My current blog on programming, linux and stuff - http://gameprogrammerdiary.blogspot.com

Hey JoeJ, thanks for your time and expertise.

The only reason that I did the things this way because there is no recursion in Vulkan/GLSL.

taby said:
The only reason that I did the things this way because there is no recursion in Vulkan/GLSL.

You can simulate recursion with stack. That's not a problem (which is the common way how you do a traversal through tree).

Anyways - to your question … let me copy the code here and add comments with questions (because it doesn't make that much sense to me):

// This function takes in - eye is camera position, direction is primary ray direction, correct? What's the purpose of this function? Perform eye-path path trace? Perform light-path path trace? Or?
//
// Digging through this - this seems to do whole bidirectional path...
float trace_path_forward(const vec3 eye, const vec3 direction, const float hue, const float eta)
{
	// The following part selects a random light, then selects a random point on light and then selects random direction (cosine-weighted) ... is this correct?
	// Why is this even done here?

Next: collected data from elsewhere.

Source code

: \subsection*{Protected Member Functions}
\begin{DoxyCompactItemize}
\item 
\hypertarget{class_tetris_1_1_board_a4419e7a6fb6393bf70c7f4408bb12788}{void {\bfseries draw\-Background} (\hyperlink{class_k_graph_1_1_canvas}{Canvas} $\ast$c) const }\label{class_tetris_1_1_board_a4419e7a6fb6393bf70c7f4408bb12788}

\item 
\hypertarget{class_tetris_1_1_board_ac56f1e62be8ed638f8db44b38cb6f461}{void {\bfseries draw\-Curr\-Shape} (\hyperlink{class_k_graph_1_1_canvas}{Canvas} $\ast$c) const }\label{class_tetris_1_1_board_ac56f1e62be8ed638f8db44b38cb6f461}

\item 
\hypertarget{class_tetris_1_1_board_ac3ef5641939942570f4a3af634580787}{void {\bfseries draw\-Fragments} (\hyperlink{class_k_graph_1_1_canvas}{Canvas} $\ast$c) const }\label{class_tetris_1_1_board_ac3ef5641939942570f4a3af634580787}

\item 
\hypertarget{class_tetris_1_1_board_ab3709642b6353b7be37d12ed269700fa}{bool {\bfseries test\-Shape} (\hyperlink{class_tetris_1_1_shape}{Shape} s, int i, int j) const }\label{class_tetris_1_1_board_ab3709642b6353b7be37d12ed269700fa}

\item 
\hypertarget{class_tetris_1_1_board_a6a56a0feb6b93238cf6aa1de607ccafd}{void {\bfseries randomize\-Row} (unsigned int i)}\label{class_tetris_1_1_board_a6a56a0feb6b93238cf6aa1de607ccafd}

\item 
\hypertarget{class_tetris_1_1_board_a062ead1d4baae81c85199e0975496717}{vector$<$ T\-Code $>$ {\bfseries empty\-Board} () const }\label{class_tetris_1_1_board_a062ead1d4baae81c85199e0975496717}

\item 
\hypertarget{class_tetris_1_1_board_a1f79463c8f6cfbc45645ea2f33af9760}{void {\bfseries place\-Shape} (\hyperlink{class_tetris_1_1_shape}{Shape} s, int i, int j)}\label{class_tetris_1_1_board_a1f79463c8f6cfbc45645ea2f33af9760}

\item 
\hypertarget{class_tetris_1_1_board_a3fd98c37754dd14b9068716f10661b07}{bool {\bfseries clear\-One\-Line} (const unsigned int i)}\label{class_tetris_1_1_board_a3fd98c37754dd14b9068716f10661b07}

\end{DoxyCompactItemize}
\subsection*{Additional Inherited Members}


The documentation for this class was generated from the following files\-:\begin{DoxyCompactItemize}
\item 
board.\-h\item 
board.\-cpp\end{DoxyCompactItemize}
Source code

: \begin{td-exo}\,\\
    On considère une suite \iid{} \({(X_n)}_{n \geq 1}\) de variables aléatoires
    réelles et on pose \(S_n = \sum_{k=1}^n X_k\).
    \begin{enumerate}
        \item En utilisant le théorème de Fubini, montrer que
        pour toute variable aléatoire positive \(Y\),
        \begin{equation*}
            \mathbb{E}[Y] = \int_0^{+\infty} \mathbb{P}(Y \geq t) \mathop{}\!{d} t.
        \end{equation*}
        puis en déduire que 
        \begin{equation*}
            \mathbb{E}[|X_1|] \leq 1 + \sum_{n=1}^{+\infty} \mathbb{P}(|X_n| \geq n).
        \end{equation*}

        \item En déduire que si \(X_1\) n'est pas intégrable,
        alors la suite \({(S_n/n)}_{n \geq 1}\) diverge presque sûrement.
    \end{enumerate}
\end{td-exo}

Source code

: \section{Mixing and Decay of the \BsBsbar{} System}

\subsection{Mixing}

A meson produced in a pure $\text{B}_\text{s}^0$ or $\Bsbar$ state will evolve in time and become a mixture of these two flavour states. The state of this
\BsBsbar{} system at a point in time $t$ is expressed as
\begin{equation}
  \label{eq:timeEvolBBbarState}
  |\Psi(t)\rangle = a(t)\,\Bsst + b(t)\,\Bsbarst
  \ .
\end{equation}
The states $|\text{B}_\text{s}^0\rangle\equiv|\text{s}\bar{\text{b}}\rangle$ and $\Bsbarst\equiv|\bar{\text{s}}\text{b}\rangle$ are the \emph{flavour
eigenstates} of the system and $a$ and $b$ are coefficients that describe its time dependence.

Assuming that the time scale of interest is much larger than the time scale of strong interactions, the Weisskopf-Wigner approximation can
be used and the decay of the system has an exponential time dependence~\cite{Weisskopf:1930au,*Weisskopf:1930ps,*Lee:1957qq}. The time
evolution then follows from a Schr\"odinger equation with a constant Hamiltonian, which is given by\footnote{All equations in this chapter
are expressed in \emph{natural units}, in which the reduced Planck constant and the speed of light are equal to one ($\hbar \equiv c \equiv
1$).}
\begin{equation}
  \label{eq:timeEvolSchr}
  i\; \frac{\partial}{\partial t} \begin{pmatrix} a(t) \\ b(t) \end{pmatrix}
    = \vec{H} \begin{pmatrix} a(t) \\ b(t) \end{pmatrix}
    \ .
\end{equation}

This makes sense only for light path...
	const vec3 mask = hsv2rgb(vec3(hue, 1.0, 1.0));

	Vertex A, B, C;

	int index = int(round(stepAndOutputRNGFloat(prng_state)*float(ubo.light_tri_count - 1)));

	get_triangle_vertices_by_light_index(A, B, C, index);

	const vec3 light_o = getRandomPointOnTriangle(A.pos, B.pos, C.pos);
	const vec3 light_d = cosWeightedRandomHemisphereDirection(get_normal_by_light_index(index), prng_state);

	float area = get_area_by_light_index(index);

	const float energy = area;


	
	// So... here you start with an eye path ... step_locations should contain vertices along eye path, correct?
	// If we hit light, we return - otherwise we continue in path.
	uint step_count = 0;
	vec3 step_locations[max_bounces + 3];

	step_locations[step_count] = eye;
	step_count++;

	traceRayEXT(topLevelAS, gl_RayFlagsOpaqueEXT, 0xff, 0, 0, 0, eye, 0.001, direction, 10000.0, 0);

	if(rayPayload.dist != -1.0)
	{
		vec3 hitPos = eye + direction * rayPayload.dist;

		step_locations[step_count] = hitPos;
		step_count++;

		if(	rayPayload.color.r == 20.0 && 	
			rayPayload.color.g == 20.0 && 
			rayPayload.color.b == 20.0)
		{
			float local_colour = (rayPayload.color.r*mask.r + rayPayload.color.g*mask.g + rayPayload.color.b*mask.b);
			return local_colour;
		}
	}
	else
	{
		// If hit the sky
		return 0.0;
	}

	// Wait ... what is this. So - now you build the first vertex on light path (which is point on the light)
	//
	// Then you attempt to perform a merge between end of eye-path and sampled point on light path (i.e. like simple explicit sample). 
	// And therefore connect light and eye paths.
	//
	// If connection is found - you continue?
	// If no connection is found - you iteratively bounce light path and test if there is connection?
	bool found_path = false;

	step_locations[step_count] = light_o;
	step_count++;

	if(true == is_clear_line_of_sight(step_locations[1], light_o))
	{
		found_path = true;
	}
	else
	{
		vec3 o = light_o;
		vec3 d = light_d;

		for(int i = 0; i < max_bounces; i++)
		{
			traceRayEXT(topLevelAS, gl_RayFlagsOpaqueEXT, 0xff, 0, 0, 0, o, 0.001, d, 10000.0, 0);

			// If hit the sky
			if(rayPayload.dist == -1.0)
				return 0.0;

			vec3 hitPos = o + d * rayPayload.dist;

			step_locations[step_count] = hitPos;
			step_count++;

			if(true == is_clear_line_of_sight(step_locations[1], step_locations[step_count - 1]))
			{
				found_path = true;
				break;
			}

			o = hitPos + rayPayload.normal * 0.01;
			d = cosWeightedRandomHemisphereDirection(rayPayload.normal, prng_state);
		}
	}

	// Uhm... in case you can't connect eye path and light path ... you continue tracing eye path? Returning its color directly?
	//
	// This doesn't make sense to me, why would you even do that (with BRDF being different! and scattering (while no scattering happens here!!!))? 
	// How do you expect to hit a tiny light in this case when you can't find connection with any vertex on the light path?
	//
	// I don't think this should be here
	if(found_path == false)
		return trace_path_backward(max_bounces, eye, direction, hue, eta);



	// ???
	//
	// Your buffer is laid in a way:
	// [eye, 1st eye-path vertex, 1st light path vertex, 2nd light path vertex, ...]
	//
	// you reverse the light path here - correct?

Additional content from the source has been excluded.